I’ve been a little surprised by the cynicism some people have about the way others interact online. We could all do with a little less judgement, we tend to be such harsh critics of each other without any sense of context about people or their lives. We make assumptions and read things into everything. This leads to Facebook creating a lot of surreptitious relational chaos. After sitting with over 40 people, I realize how tough we all are on ourselves: we’d all be so much better off if we simply eased up.

I do want to be clear about one thing. I differentiate between what one person called the “all the time talkers” and those who comment and engage on other’s people’s stuff. No one likes the people who post about themselves non-stop, especially the “Debbie Downers” and the braggarts.

On the flip side, everyone likes to have their posts and pictures commented on yet many are suspicious of the time investment or motives of the people who do that. It’s just one of the interesting paradoxes emerging from this process.

ME: Many of us have found old high school or college friends on Facebook. What do you see is the impact on our psyches when we reconnect — possibly in some intimate way — with people we had already said good-bye to?

JM: How people deal with the ghosts of high school past very much depends on the person. Many have talked about how being connected to high school friends churns their old insecurities and inhibits their Facebook interaction.
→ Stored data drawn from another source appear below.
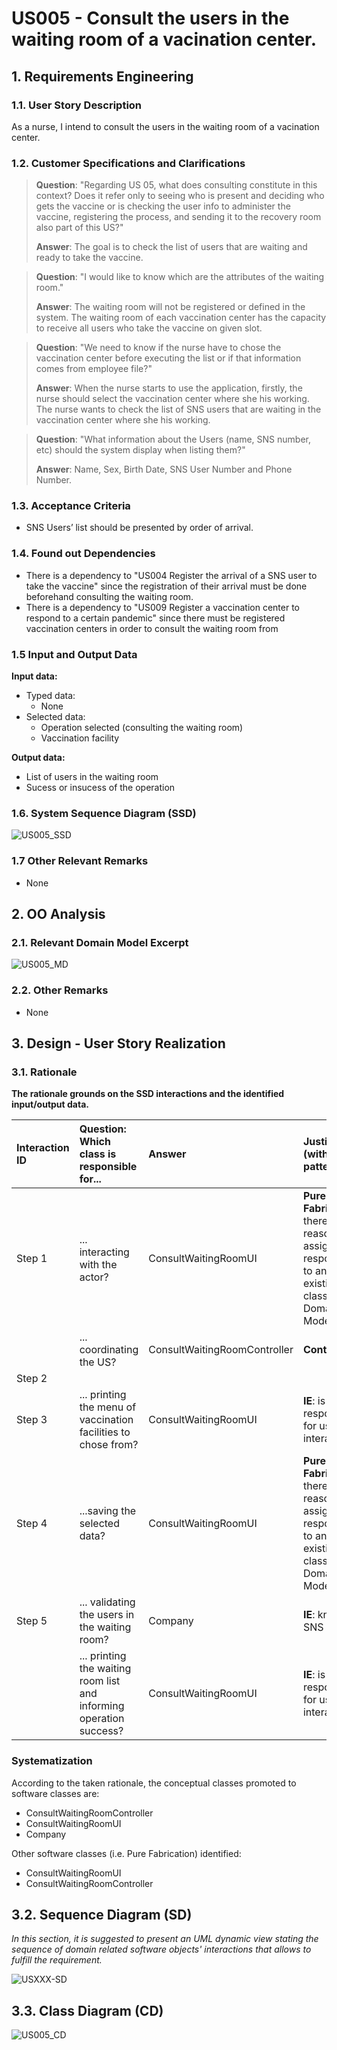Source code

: # US005 - Consult the users in the waiting room of a vacination center.

## 1. Requirements Engineering

### 1.1. User Story Description

As a nurse, I intend to consult the users in the waiting room of a vacination center.

### 1.2. Customer Specifications and Clarifications

> **Question**: "Regarding US 05, what does consulting constitute in this context? Does it refer only to seeing who is present and deciding who gets the vaccine or is checking the user info to administer the vaccine, registering the process, and sending it to the recovery room also part of this US?"
>
> **Answer**: The goal is to check the list of users that are waiting and ready to take the vaccine.

> **Question**: "I would like to know which are the attributes of the waiting room."
> 
> **Answer**: The waiting room will not be registered or defined in the system. The waiting room of each vaccination center has the capacity to receive all users who take the vaccine on given slot.

> **Question**: "We need to know if the nurse have to chose the vaccination center before executing the list or if that information comes from employee file?"
>
> **Answer**: When the nurse starts to use the application, firstly, the nurse should select the vaccination center where she his working. The nurse wants to check the list of SNS users that are waiting in the vaccination center where she his working.

> **Question**: "What information about the Users (name, SNS number, etc) should the system display when listing them?"
> 
> **Answer**: Name, Sex, Birth Date, SNS User Number and Phone Number.

### 1.3. Acceptance Criteria

* SNS Users’ list should be presented by order of arrival.

### 1.4. Found out Dependencies

* There is a dependency to "US004 Register the arrival of a SNS user
  to take the vaccine" since the registration of their arrival must be done beforehand consulting the waiting room.
* There is a dependency to "US009 Register a vaccination center to respond to a certain
  pandemic" since there must be registered vaccination centers in order to consult the waiting room from
### 1.5 Input and Output Data

**Input data:**

* Typed data:
  * None
* Selected data:
  * Operation selected (consulting the waiting room)
  * Vaccination facility


**Output data:**

* List of users in the waiting room
* Sucess or insucess of the operation

### 1.6. System Sequence Diagram (SSD)

![US005_SSD](US005_SSD.svg)

### 1.7 Other Relevant Remarks

* None

## 2. OO Analysis

### 2.1. Relevant Domain Model Excerpt

![US005_MD](US005_MD.svg)

### 2.2. Other Remarks

* None

## 3. Design - User Story Realization

### 3.1. Rationale

**The rationale grounds on the SSD interactions and the identified input/output data.**

| Interaction ID | Question: Which class is responsible for...                           | Answer                       | Justification (with patterns)                                                                                     |
|:---------------|:----------------------------------------------------------------------|:-----------------------------|:------------------------------------------------------------------------------------------------------------------|
| Step 1  		     | 		... interacting with the actor?					                                | ConsultWaitingRoomUI         | **Pure Fabrication**: there is no reason to assign this responsibility to any existing class in the Domain Model  |
|                | ... coordinating the US?                                              | ConsultWaitingRoomController | **Controller**                                                                                                    |
| Step 2  		     | 						                                                                |                              |                                                                                                                   |
| Step 3  		     | 		... printing the menu of vaccination facilities to chose from?					 | ConsultWaitingRoomUI         | **IE**: is responsible for user interactions                                                                      |
| Step 4         | ...saving the selected data?                                          | ConsultWaitingRoomUI         | **Pure Fabrication**:  there is no reason to assign this responsibility to any existing class in the Domain Model |
| Step 5  		     | 		... validating the users in the waiting room?					                  | Company                      | **IE**: knows all SNS users                                                                                       | 
|                | ... printing the waiting room list and informing operation success?   | ConsultWaitingRoomUI         | **IE**: is responsible for user interactions                                                                      |


### Systematization ##

According to the taken rationale, the conceptual classes promoted to software classes are:

* ConsultWaitingRoomController
* ConsultWaitingRoomUI
* Company

Other software classes (i.e. Pure Fabrication) identified:
* ConsultWaitingRoomUI
* ConsultWaitingRoomController

## 3.2. Sequence Diagram (SD)

*In this section, it is suggested to present an UML dynamic view stating the sequence of domain related software objects' interactions that allows to fulfill the requirement.*

![USXXX-SD](USXXX-SD.svg)

## 3.3. Class Diagram (CD)

![US005_CD](US005_CD.svg)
For others, it’s almost redemptive to be able to reengage with that time and those people as an adult. One person said seeing everyone on Facebook made him happy he didn’t waste the time or the money on going to a reunion.

I’ve had moments of terrible insecurity that I didn’t expect. For me, the sharpest came in the experience of friending a particular person who in 7th grade passed a note telling her friend how she had to sit next to “Jill Murphy (yuck!)”

Because 7th grade is a particularly mean age for most, one of the boys showed me – and everyone else – the note. I still remember what the letters looked like on the page and how publicly embarrassed I was.

The girl and I ran in different social circles so we got through the rest school without much interaction. More than 20 years later, we’re both on Facebook. We’re friends with scads of the same people but not with each other. After a few months, it’s clear we have similar interests and we had some interesting interactions on other people’s pages. Yet, every time I saw her name, I thought “Jill Murphy (yuck!)” and I didn’t friend her for fear she still didn’t like me. It’s embarassing to admit. I’m not sure if I held a grudge so much as I held the hurt.

One day, I just decided it was well past the time to be over it. I needed to extend the request and if she wasn’t interested, so be it. She instantly accepted. We ended up in the same city and we’ve become quite close friends. The relationship is very important to me and it wouldn’t have happened without Facebook.

It also stands as a reminder that we all have to take responsibility for getting over things and for being true to who we are as formed adults, not reverting to the patterns and pathologies of our youth.

Facebook can be salt in old wounds or a second chance to appreciate someone with whom you share an important generational connection. The bigger question that looms is what does it mean for kids who never leave their high school friends behind? For my generation, we had that coming of age experience of going off to college. We transitioned out of high school relationships and in the process created space to define or redefine ourselves.

(The current) generation of kids is the first to be eternally connected online. I’m deeply curious what the perpetual connection is going to do to them. I’m glad I didn’t have to contend with carrying my old self and my old relationships with me through the whole of my life. I needed the 20-year break!